とはいっても、おいらのネガティブ思考の癖は簡単に変えられるものではないはずだった。そこでおいらは海外でも高名なとあるコーチングの先生のセミナーに参加することを内密に計画にしていたのだが、、、。なんとなくカサンドラも誘ってみたくなったので、今度の土日の都合を聞いてみると、暇なので参加してもいいということでいっしょに参加することになった。
結論から言うと、本も読んでセミナーに参加したのだが、この予備知識が余計だったのか、もしくは内容がてんこ盛りで情報の量が多すぎたのか、1週間もたつころには、ほとんど忘れてしまい、せっかくのいい話の連続も、どれもうまく実行できていない自分がいた。
その日、1週間ぶりにあの喫茶店の二階でカサンドラにあって、セミナーでのことを話した。
「どうだった?」おいらが表情を読もうとしてカサンドラの顔を覗き込むように見ると、相変わらず目も合わせないまま、カサンドラは言った。
「うーん、まあまあ、かな」
「まあまあ?へーそう、何がよかったの」
「よかったとは言ってないよ、だいいたい予想通りでまあまあってこと、キョジャッチはどうだった?」
おいらは正直に答えるしかなかった。
「そうだね、いい話だとは思うんだが、内容が多すぎてすべては消化できない感じ、かな、、、
「んだよね、でも気になったところはあったでしょ?」
「そうだなぁ、あえて言うと、ほら、人は気分が大事って言ってたよね。

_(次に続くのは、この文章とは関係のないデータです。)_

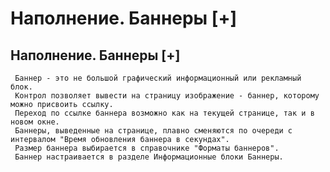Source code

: ﻿---
description: 2.4.7
---
# Наполнение. Баннеры [+]
## Наполнение. Баннеры [+]
     Баннер - это не большой графический информационный или рекламный блок.
     Контрол позволяет вывести на страницу изображение - баннер, которому можно присвоить ссылку. 
     Переход по ссылке баннера возможно как на текущей странице, так и в новом окне.
     Баннеры, выведенные на странице, плавно сменяются по очереди с интервалом "Время обновления баннера в секундах".
     Размер баннера выбирается в справочнике "Форматы баннеров".
     Баннер настраивается в разделе Информационные блоки Баннеры. 
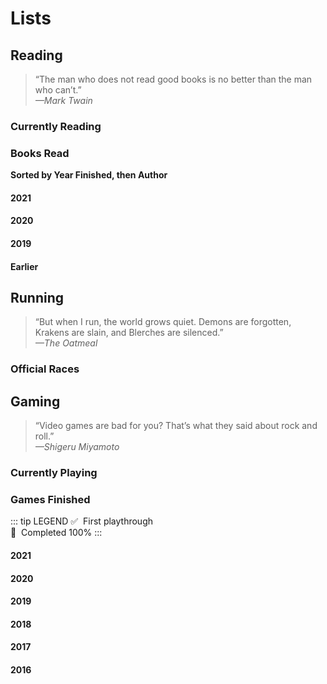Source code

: # Lists

## Reading

> “The man who does not read good books is no better than the man who can’t.”  
  *—Mark Twain*

### Currently Reading
<List-Reading />

### Books Read
**Sorted by Year Finished, then Author**
#### 2021
<List-Reading />

#### 2020
<List-Reading />

#### 2019
<List-Reading />

#### Earlier
<List-Reading />

## Running

> “But when I run, the world grows quiet. Demons are forgotten, Krakens are slain, and Blerches are silenced.”  
  *—The Oatmeal*

### Official Races
<List-Running />

## Gaming

> “Video games are bad for you? That’s what they said about rock and roll.”  
  *—Shigeru Miyamoto*

### Currently Playing
<List-Gaming currently />

### Games Finished
::: tip LEGEND
:white_check_mark: &nbsp;First playthrough  
:100: &nbsp;Completed 100%
:::

#### 2021
<List-Gaming year="2021" />

#### 2020
<List-Gaming year="2020" />

#### 2019
<List-Gaming year="2019" />

#### 2018
<List-Gaming year="2018" />

#### 2017
<List-Gaming year="2017" />

#### 2016
<List-Gaming year="2016" />
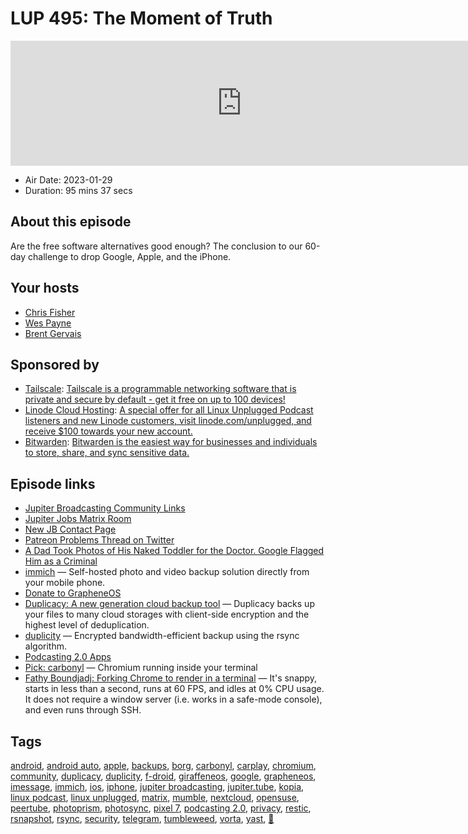 # LUP 495: The Moment of Truth

<iframe src="https://player.fireside.fm/v2/RUkczH-V+hFBsloD-?theme=dark" width="740" height="200" frameborder="0" scrolling="no"></iframe>

* Air Date: 2023-01-29
* Duration: 95 mins 37 secs

## About this episode

Are the free software alternatives good enough? The conclusion to our 60-day challenge to drop Google, Apple, and the iPhone.

## Your hosts
* [Chris Fisher](https://linuxunplugged.com/hosts/chrislas)
* [Wes Payne](https://linuxunplugged.com/hosts/wes)
* [Brent Gervais](https://linuxunplugged.com/hosts/brent)

## Sponsored by

  * [Tailscale](http://tailscale.com/linuxunplugged): [Tailscale is a programmable networking software that is private and secure by default - get it free on up to 100 devices!](http://tailscale.com/linuxunplugged)
  * [Linode Cloud Hosting](https://linode.com/unplugged): [A special offer for all Linux Unplugged Podcast listeners and new Linode customers, visit linode.com/unplugged, and receive $100 towards your new account. ](https://linode.com/unplugged)
  * [Bitwarden](https://bitwarden.com/linux): [Bitwarden is the easiest way for businesses and individuals to store, share, and sync sensitive data.](https://bitwarden.com/linux)



## Episode links

  * [Jupiter Broadcasting Community Links](https://www.jupiterbroadcasting.com/community/ "Jupiter Broadcasting Community Links")
  * [Jupiter Jobs Matrix Room](http://bit.ly/jupiterjobs "Jupiter Jobs Matrix Room")
  * [New JB Contact Page](https://www.jupiterbroadcasting.com/contact/ "New JB Contact Page")
  * [Patreon Problems Thread on Twitter](https://twitter.com/parismartineau/status/1617914123135881217 "Patreon Problems Thread on Twitter")
  * [A Dad Took Photos of His Naked Toddler for the Doctor. Google Flagged Him as a Criminal](https://www.nytimes.com/2022/08/21/technology/google-surveillance-toddler-photo.html "A Dad Took Photos of His Naked Toddler for the Doctor. Google Flagged Him as a Criminal")
  * [immich](https://github.com/immich-app/immich "immich") — Self-hosted photo and video backup solution directly from your mobile phone.
  * [Donate to GrapheneOS](https://grapheneos.org/donate "Donate to GrapheneOS")
  * [Duplicacy: A new generation cloud backup tool](http://duplicacy.com/ "Duplicacy: A new generation cloud backup tool") — Duplicacy backs up your files to many cloud storages with client-side encryption and the highest level of deduplication.
  * [duplicity](https://duplicity.us/ "duplicity") — Encrypted bandwidth-efficient backup using the rsync algorithm.
  * [Podcasting 2.0 Apps](https://podcastindex.org/apps?appTypes=app&elements=Value "Podcasting 2.0 Apps")
  * [Pick: carbonyl](https://github.com/fathyb/carbonyl "Pick: carbonyl") — Chromium running inside your terminal
  * [Fathy Boundjadj: Forking Chrome to render in a terminal](https://fathy.fr/carbonyl "Fathy Boundjadj: Forking Chrome to render in a terminal") — It's snappy, starts in less than a second, runs at 60 FPS, and idles at 0% CPU usage. It does not require a window server (i.e. works in a safe-mode console), and even runs through SSH.



## Tags

[android](https://linuxunplugged.com/tags/android), [android auto](https://linuxunplugged.com/tags/android%20auto), [apple](https://linuxunplugged.com/tags/apple), [backups](https://linuxunplugged.com/tags/backups), [borg](https://linuxunplugged.com/tags/borg), [carbonyl](https://linuxunplugged.com/tags/carbonyl), [carplay](https://linuxunplugged.com/tags/carplay), [chromium](https://linuxunplugged.com/tags/chromium), [community](https://linuxunplugged.com/tags/community), [duplicacy](https://linuxunplugged.com/tags/duplicacy), [duplicity](https://linuxunplugged.com/tags/duplicity), [f-droid](https://linuxunplugged.com/tags/f-droid), [giraffeneos](https://linuxunplugged.com/tags/giraffeneos), [google](https://linuxunplugged.com/tags/google), [grapheneos](https://linuxunplugged.com/tags/grapheneos), [imessage](https://linuxunplugged.com/tags/imessage), [immich](https://linuxunplugged.com/tags/immich), [ios](https://linuxunplugged.com/tags/ios), [iphone](https://linuxunplugged.com/tags/iphone), [jupiter broadcasting](https://linuxunplugged.com/tags/jupiter%20broadcasting), [jupiter.tube](https://linuxunplugged.com/tags/jupiter.tube), [kopia](https://linuxunplugged.com/tags/kopia), [linux podcast](https://linuxunplugged.com/tags/linux%20podcast), [linux unplugged](https://linuxunplugged.com/tags/linux%20unplugged), [matrix](https://linuxunplugged.com/tags/matrix), [mumble](https://linuxunplugged.com/tags/mumble), [nextcloud](https://linuxunplugged.com/tags/nextcloud), [opensuse](https://linuxunplugged.com/tags/opensuse), [peertube](https://linuxunplugged.com/tags/peertube), [photoprism](https://linuxunplugged.com/tags/photoprism), [photosync](https://linuxunplugged.com/tags/photosync), [pixel 7](https://linuxunplugged.com/tags/pixel%207), [podcasting 2.0](https://linuxunplugged.com/tags/podcasting%202.0), [privacy](https://linuxunplugged.com/tags/privacy), [restic](https://linuxunplugged.com/tags/restic), [rsnapshot](https://linuxunplugged.com/tags/rsnapshot), [rsync](https://linuxunplugged.com/tags/rsync), [security](https://linuxunplugged.com/tags/security), [telegram](https://linuxunplugged.com/tags/telegram), [tumbleweed](https://linuxunplugged.com/tags/tumbleweed), [vorta](https://linuxunplugged.com/tags/vorta), [yast](https://linuxunplugged.com/tags/yast), [🦒](https://linuxunplugged.com/tags/%F0%9F%A6%92)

今感じている気分を良くすることが大事だと。それが、いまが、現実を創っていくから、いつでもいい気分に戻れるようにすればいいと」
「ええ、確かに言ってた、人は誰でも一瞬で変われるんだって」
「そうそう、その方法として確か、次のような方法を推奨していたよね」
「なんだったっけ?」
「ほら、今まで生きてきた中で本当に楽しいと思えること10、思い出してみよ、っていうやつ」
「それで、それぞれに15秒ずつ時間をかけると、10あれば150秒になるよね」
「150秒、つまり2分半あれば、楽しいこと考え続ければ、気がつくと誰でも楽しい気分になっている、どんなマイナス感情に支配されていても、気分は変わるんだ、っていうやつ」
「ああ、そうだったわね。んで、やってみたわけ?」
カサンドラはすべてお見通しってかんじで聞いてきた。
「えええ、そ、そうなんだ、やってみたよ、10こ思い出してみた」
「で、どうだった?」
「んん、、、結論からいうとあんまりうまくいかなかった、もちろん最初はできた、というかできるような気がしたんだが、長くは続かないきがした」
おいらが正直に答えると、
「そうだよね、あたいもだよ、でも、その理由もわかってんだ」
カサンドラはカルピスの炭酸割の溶けかかった氷をバリバリかみ砕くと
「その理由もわかっている」ともう一度繰り返した。
おいらは黙ったまま次の答えを待った。気がつくとカサンドラと普通に話ができるようになっていることが自然な感じで、すこしうれしかった。
そしてこの後、カサンドラが話した内容においらはひどく心打たれたのだった。